Official Pytorch implementation of the paper "MotionCLIP: Exposing Human Motion Generation to CLIP Space"

Overview

MotionCLIP

Official Pytorch implementation of the paper "MotionCLIP: Exposing Human Motion Generation to CLIP Space".

Please visit our webpage for more details.

teaser

Bibtex

If you find this code useful in your research, please cite:

@article{tevet2022motionclip,
title={MotionCLIP: Exposing Human Motion Generation to CLIP Space},
author={Tevet, Guy and Gordon, Brian and Hertz, Amir and Bermano, Amit H and Cohen-Or, Daniel},
journal={arXiv preprint arXiv:2203.08063},
year={2022}
}

Getting started

1. Create conda environment

conda env create -f environment.yml
conda activate motionclip

The code was tested on Python 3.8 and PyTorch 1.8.1.

2. Download data

Download and unzip the above datasets and place them correspondingly:

  • AMASS -> ./data/amass (Download the SMPL+H version for each dataset separately, please note to download ALL the dataset in AMASS website)
  • BABEL -> ./data/babel_v1.0_release
  • Rendered AMASS images -> ./data/render

3. Download the SMPL body model

bash prepare/download_smpl_files.sh

This will download the SMPL neutral model from this github repo and additionnal files.

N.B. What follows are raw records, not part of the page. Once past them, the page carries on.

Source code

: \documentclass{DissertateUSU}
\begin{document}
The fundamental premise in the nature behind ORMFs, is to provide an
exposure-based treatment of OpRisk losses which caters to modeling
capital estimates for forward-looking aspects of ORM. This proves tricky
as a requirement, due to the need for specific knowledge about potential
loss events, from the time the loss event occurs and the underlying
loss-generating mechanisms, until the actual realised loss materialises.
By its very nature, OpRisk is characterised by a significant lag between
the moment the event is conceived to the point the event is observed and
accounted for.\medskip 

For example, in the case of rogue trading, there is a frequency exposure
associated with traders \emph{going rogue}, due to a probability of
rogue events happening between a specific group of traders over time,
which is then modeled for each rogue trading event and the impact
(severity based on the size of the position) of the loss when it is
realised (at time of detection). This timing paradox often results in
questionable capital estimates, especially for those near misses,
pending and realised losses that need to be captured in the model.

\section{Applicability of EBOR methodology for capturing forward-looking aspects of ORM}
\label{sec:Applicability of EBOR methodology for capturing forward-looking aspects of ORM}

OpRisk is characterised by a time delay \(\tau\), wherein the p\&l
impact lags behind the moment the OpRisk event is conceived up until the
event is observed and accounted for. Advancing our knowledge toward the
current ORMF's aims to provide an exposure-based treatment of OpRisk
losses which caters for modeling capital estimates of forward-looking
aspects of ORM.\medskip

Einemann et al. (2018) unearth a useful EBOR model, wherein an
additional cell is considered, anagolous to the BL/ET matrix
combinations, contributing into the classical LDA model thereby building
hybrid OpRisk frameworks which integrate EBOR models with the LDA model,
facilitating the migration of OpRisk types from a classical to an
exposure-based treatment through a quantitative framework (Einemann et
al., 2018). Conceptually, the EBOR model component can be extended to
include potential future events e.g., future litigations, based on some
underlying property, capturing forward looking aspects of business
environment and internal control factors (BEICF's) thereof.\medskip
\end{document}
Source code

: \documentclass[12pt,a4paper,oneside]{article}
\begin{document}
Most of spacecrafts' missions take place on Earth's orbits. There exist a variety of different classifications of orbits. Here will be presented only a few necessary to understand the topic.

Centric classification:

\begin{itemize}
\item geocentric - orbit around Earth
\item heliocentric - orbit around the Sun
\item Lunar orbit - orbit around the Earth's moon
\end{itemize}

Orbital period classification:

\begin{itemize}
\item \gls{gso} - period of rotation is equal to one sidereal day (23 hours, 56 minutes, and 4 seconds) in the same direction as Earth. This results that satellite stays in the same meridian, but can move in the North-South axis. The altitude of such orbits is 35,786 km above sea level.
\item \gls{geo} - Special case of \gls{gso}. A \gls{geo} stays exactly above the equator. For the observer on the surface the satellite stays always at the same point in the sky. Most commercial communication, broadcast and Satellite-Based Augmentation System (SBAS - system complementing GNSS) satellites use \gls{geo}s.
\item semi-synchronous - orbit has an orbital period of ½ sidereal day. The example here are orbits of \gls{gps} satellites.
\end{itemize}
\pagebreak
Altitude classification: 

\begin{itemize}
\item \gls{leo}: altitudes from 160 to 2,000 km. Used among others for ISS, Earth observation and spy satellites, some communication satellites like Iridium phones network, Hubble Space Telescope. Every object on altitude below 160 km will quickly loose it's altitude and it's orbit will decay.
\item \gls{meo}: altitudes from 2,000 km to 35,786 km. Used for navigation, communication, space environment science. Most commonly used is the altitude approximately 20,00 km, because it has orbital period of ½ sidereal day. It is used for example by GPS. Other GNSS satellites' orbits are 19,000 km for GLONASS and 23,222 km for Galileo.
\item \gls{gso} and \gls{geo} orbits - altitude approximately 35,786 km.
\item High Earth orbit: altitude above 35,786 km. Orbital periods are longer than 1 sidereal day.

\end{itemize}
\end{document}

In addition, download the Extended SMPL+H model (used in AMASS project) from MANO, and place it in ./models/smplh.

4. Parse data

Process the three datasets into a unified dataset with (text, image, motion) triplets.

To parse acording to the AMASS split (for all applications except action recognition), run:

python -m src.datasets.amass_parser --dataset_name amass

Only if you intend to use Action Recognition, run also:

python -m src.datasets.amass_parser --dataset_name babel

Using the pretrained model

First, download the model and place it at ./exps/paper-model

1. Text-to-Motion

To reproduce paper results, run:

 python -m src.visualize.text2motion ./exps/paper-model/checkpoint_0100.pth.tar --input_file assets/paper_texts.txt

To run MotionCLIP with your own texts, create a text file, with each line depicts a different text input (see paper_texts.txt as a reference) and point to it with --input_file instead.

2. Vector Editing

To reproduce paper results, run:

 python -m src.visualize.motion_editing ./exps/paper-model/checkpoint_0100.pth.tar --input_file assets/paper_edits.csv

To gain the input motions, we support two modes:

  • data - Retrieve motions from train/validation sets, according to their textual label. On it first run, src.visualize.motion_editing generates a file containing a list of all textual labels. You can look it up and choose motions for your own editing.
  • text - The inputs are free texts, instead of motions. We use CLIP text encoder to get CLIP representations, perform vector editing, then use MotionCLIP decoder to output the edited motion.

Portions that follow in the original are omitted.